THE DATA:
□ □ □ □
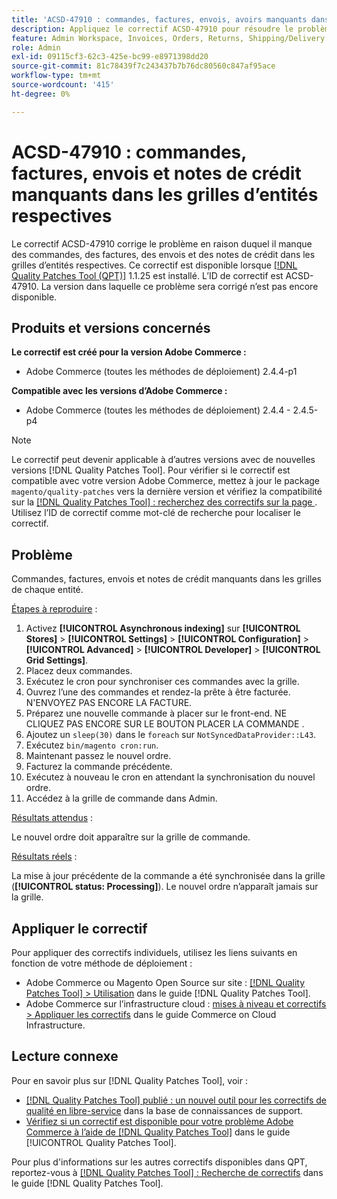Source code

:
 ```yaml
---
title: 'ACSD-47910 : commandes, factures, envois, avoirs manquants dans les grilles d’entités respectives'
description: Appliquez le correctif ACSD-47910 pour résoudre le problème Adobe Commerce en raison duquel il manque des commandes, des factures, des envois et des avoirs dans les grilles d’entités respectives.
feature: Admin Workspace, Invoices, Orders, Returns, Shipping/Delivery
role: Admin
exl-id: 09115cf3-62c3-425e-bc99-e8971398dd20
source-git-commit: 81c78439f7c243437b7b76dc80560c847af95ace
workflow-type: tm+mt
source-wordcount: '415'
ht-degree: 0%

---
```


# ACSD-47910 : commandes, factures, envois et notes de crédit manquants dans les grilles d’entités respectives

Le correctif ACSD-47910 corrige le problème en raison duquel il manque des commandes, des factures, des envois et des notes de crédit dans les grilles d’entités respectives. Ce correctif est disponible lorsque [[!DNL Quality Patches Tool (QPT)]](https://experienceleague.adobe.com/fr/docs/commerce-knowledge-base/kb/announcements/commerce-announcements/magento-quality-patches-released-new-tool-to-self-serve-quality-patches) 1.1.25 est installé. L’ID de correctif est ACSD-47910. La version dans laquelle ce problème sera corrigé n’est pas encore disponible.

## Produits et versions concernés

**Le correctif est créé pour la version Adobe Commerce :**
* Adobe Commerce (toutes les méthodes de déploiement) 2.4.4-p1

**Compatible avec les versions d’Adobe Commerce :**
* Adobe Commerce (toutes les méthodes de déploiement) 2.4.4 - 2.4.5-p4

>[!NOTE]
>
>Le correctif peut devenir applicable à d’autres versions avec de nouvelles versions [!DNL Quality Patches Tool]. Pour vérifier si le correctif est compatible avec votre version Adobe Commerce, mettez à jour le package `magento/quality-patches` vers la dernière version et vérifiez la compatibilité sur la [[!DNL Quality Patches Tool] : recherchez des correctifs sur la page ](https://experienceleague.adobe.com/tools/commerce-quality-patches/index.html?lang=fr). Utilisez l’ID de correctif comme mot-clé de recherche pour localiser le correctif.

## Problème

Commandes, factures, envois et notes de crédit manquants dans les grilles de chaque entité.

<u>Étapes à reproduire</u> :

1. Activez **[!UICONTROL Asynchronous indexing]** sur **[!UICONTROL Stores]** > **[!UICONTROL Settings]** > **[!UICONTROL Configuration]** > **[!UICONTROL Advanced]** > **[!UICONTROL Developer]** > **[!UICONTROL Grid Settings]**.
1. Placez deux commandes.
1. Exécutez le cron pour synchroniser ces commandes avec la grille.
1. Ouvrez l’une des commandes et rendez-la prête à être facturée. N&#39;ENVOYEZ PAS ENCORE LA FACTURE.
1. Préparez une nouvelle commande à placer sur le front-end. NE CLIQUEZ PAS ENCORE SUR LE BOUTON PLACER LA COMMANDE .
1. Ajoutez un `sleep(30)` dans le `foreach` sur `NotSyncedDataProvider::L43`.
1. Exécutez `bin/magento cron:run`.
1. Maintenant passez le nouvel ordre.
1. Facturez la commande précédente.
1. Exécutez à nouveau le cron en attendant la synchronisation du nouvel ordre.
1. Accédez à la grille de commande dans Admin.

<u>Résultats attendus</u> :

Le nouvel ordre doit apparaître sur la grille de commande.

<u>Résultats réels</u> :

La mise à jour précédente de la commande a été synchronisée dans la grille (**[!UICONTROL status: Processing]**). Le nouvel ordre n’apparaît jamais sur la grille.

## Appliquer le correctif

Pour appliquer des correctifs individuels, utilisez les liens suivants en fonction de votre méthode de déploiement :

* Adobe Commerce ou Magento Open Source sur site : [[!DNL Quality Patches Tool] > Utilisation](/help/tools/quality-patches-tool/usage.md) dans le guide [!DNL Quality Patches Tool].
* Adobe Commerce sur l’infrastructure cloud : [mises à niveau et correctifs > Appliquer les correctifs](https://experienceleague.adobe.com/docs/commerce-cloud-service/user-guide/develop/upgrade/apply-patches.html?lang=fr) dans le guide Commerce on Cloud Infrastructure.

## Lecture connexe

Pour en savoir plus sur [!DNL Quality Patches Tool], voir :

* [[!DNL Quality Patches Tool] publié : un nouvel outil pour les correctifs de qualité en libre-service](https://experienceleague.adobe.com/fr/docs/commerce-knowledge-base/kb/announcements/commerce-announcements/magento-quality-patches-released-new-tool-to-self-serve-quality-patches) dans la base de connaissances de support.
* [Vérifiez si un correctif est disponible pour votre problème Adobe Commerce à l’aide de  [!DNL Quality Patches Tool]](/help/tools/quality-patches-tool/patches-available-in-qpt/check-patch-for-magento-issue-with-magento-quality-patches.md) dans le guide [!UICONTROL Quality Patches Tool].


Pour plus d&#39;informations sur les autres correctifs disponibles dans QPT, reportez-vous à [[!DNL Quality Patches Tool] : Recherche de correctifs](https://experienceleague.adobe.com/tools/commerce-quality-patches/index.html?lang=fr) dans le guide [!DNL Quality Patches Tool].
□ □ □ □
TRY IT: Return the listing unchanged except for the pictures, which should be dropped.

EXERCISE RESULT:
Source code

:
 ```yaml
---
title: 'ACSD-47910 : commandes, factures, envois, avoirs manquants dans les grilles d’entités respectives'
description: Appliquez le correctif ACSD-47910 pour résoudre le problème Adobe Commerce en raison duquel il manque des commandes, des factures, des envois et des avoirs dans les grilles d’entités respectives.
feature: Admin Workspace, Invoices, Orders, Returns, Shipping/Delivery
role: Admin
exl-id: 09115cf3-62c3-425e-bc99-e8971398dd20
source-git-commit: 81c78439f7c243437b7b76dc80560c847af95ace
workflow-type: tm+mt
source-wordcount: '415'
ht-degree: 0%

---
```


# ACSD-47910 : commandes, factures, envois et notes de crédit manquants dans les grilles d’entités respectives

Le correctif ACSD-47910 corrige le problème en raison duquel il manque des commandes, des factures, des envois et des notes de crédit dans les grilles d’entités respectives. Ce correctif est disponible lorsque [[!DNL Quality Patches Tool (QPT)]](https://experienceleague.adobe.com/fr/docs/commerce-knowledge-base/kb/announcements/commerce-announcements/magento-quality-patches-released-new-tool-to-self-serve-quality-patches) 1.1.25 est installé. L’ID de correctif est ACSD-47910. La version dans laquelle ce problème sera corrigé n’est pas encore disponible.

## Produits et versions concernés

**Le correctif est créé pour la version Adobe Commerce :**
* Adobe Commerce (toutes les méthodes de déploiement) 2.4.4-p1

**Compatible avec les versions d’Adobe Commerce :**
* Adobe Commerce (toutes les méthodes de déploiement) 2.4.4 - 2.4.5-p4

>[!NOTE]
>
>Le correctif peut devenir applicable à d’autres versions avec de nouvelles versions [!DNL Quality Patches Tool]. Pour vérifier si le correctif est compatible avec votre version Adobe Commerce, mettez à jour le package `magento/quality-patches` vers la dernière version et vérifiez la compatibilité sur la [[!DNL Quality Patches Tool] : recherchez des correctifs sur la page ](https://experienceleague.adobe.com/tools/commerce-quality-patches/index.html?lang=fr). Utilisez l’ID de correctif comme mot-clé de recherche pour localiser le correctif.

## Problème

Commandes, factures, envois et notes de crédit manquants dans les grilles de chaque entité.

<u>Étapes à reproduire</u> :

1. Activez **[!UICONTROL Asynchronous indexing]** sur **[!UICONTROL Stores]** > **[!UICONTROL Settings]** > **[!UICONTROL Configuration]** > **[!UICONTROL Advanced]** > **[!UICONTROL Developer]** > **[!UICONTROL Grid Settings]**.
1. Placez deux commandes.
1. Exécutez le cron pour synchroniser ces commandes avec la grille.
1. Ouvrez l’une des commandes et rendez-la prête à être facturée. N&#39;ENVOYEZ PAS ENCORE LA FACTURE.
1. Préparez une nouvelle commande à placer sur le front-end. NE CLIQUEZ PAS ENCORE SUR LE BOUTON PLACER LA COMMANDE .
1. Ajoutez un `sleep(30)` dans le `foreach` sur `NotSyncedDataProvider::L43`.
1. Exécutez `bin/magento cron:run`.
1. Maintenant passez le nouvel ordre.
1. Facturez la commande précédente.
1. Exécutez à nouveau le cron en attendant la synchronisation du nouvel ordre.
1. Accédez à la grille de commande dans Admin.

<u>Résultats attendus</u> :

Le nouvel ordre doit apparaître sur la grille de commande.

<u>Résultats réels</u> :

La mise à jour précédente de la commande a été synchronisée dans la grille (**[!UICONTROL status: Processing]**). Le nouvel ordre n’apparaît jamais sur la grille.

## Appliquer le correctif

Pour appliquer des correctifs individuels, utilisez les liens suivants en fonction de votre méthode de déploiement :

* Adobe Commerce ou Magento Open Source sur site : [[!DNL Quality Patches Tool] > Utilisation](/help/tools/quality-patches-tool/usage.md) dans le guide [!DNL Quality Patches Tool].
* Adobe Commerce sur l’infrastructure cloud : [mises à niveau et correctifs > Appliquer les correctifs](https://experienceleague.adobe.com/docs/commerce-cloud-service/user-guide/develop/upgrade/apply-patches.html?lang=fr) dans le guide Commerce on Cloud Infrastructure.

## Lecture connexe

Pour en savoir plus sur [!DNL Quality Patches Tool], voir :

* [[!DNL Quality Patches Tool] publié : un nouvel outil pour les correctifs de qualité en libre-service](https://experienceleague.adobe.com/fr/docs/commerce-knowledge-base/kb/announcements/commerce-announcements/magento-quality-patches-released-new-tool-to-self-serve-quality-patches) dans la base de connaissances de support.
* [Vérifiez si un correctif est disponible pour votre problème Adobe Commerce à l’aide de  [!DNL Quality Patches Tool]](/help/tools/quality-patches-tool/patches-available-in-qpt/check-patch-for-magento-issue-with-magento-quality-patches.md) dans le guide [!UICONTROL Quality Patches Tool].


Pour plus d&#39;informations sur les autres correctifs disponibles dans QPT, reportez-vous à [[!DNL Quality Patches Tool] : Recherche de correctifs](https://experienceleague.adobe.com/tools/commerce-quality-patches/index.html?lang=fr) dans le guide [!DNL Quality Patches Tool].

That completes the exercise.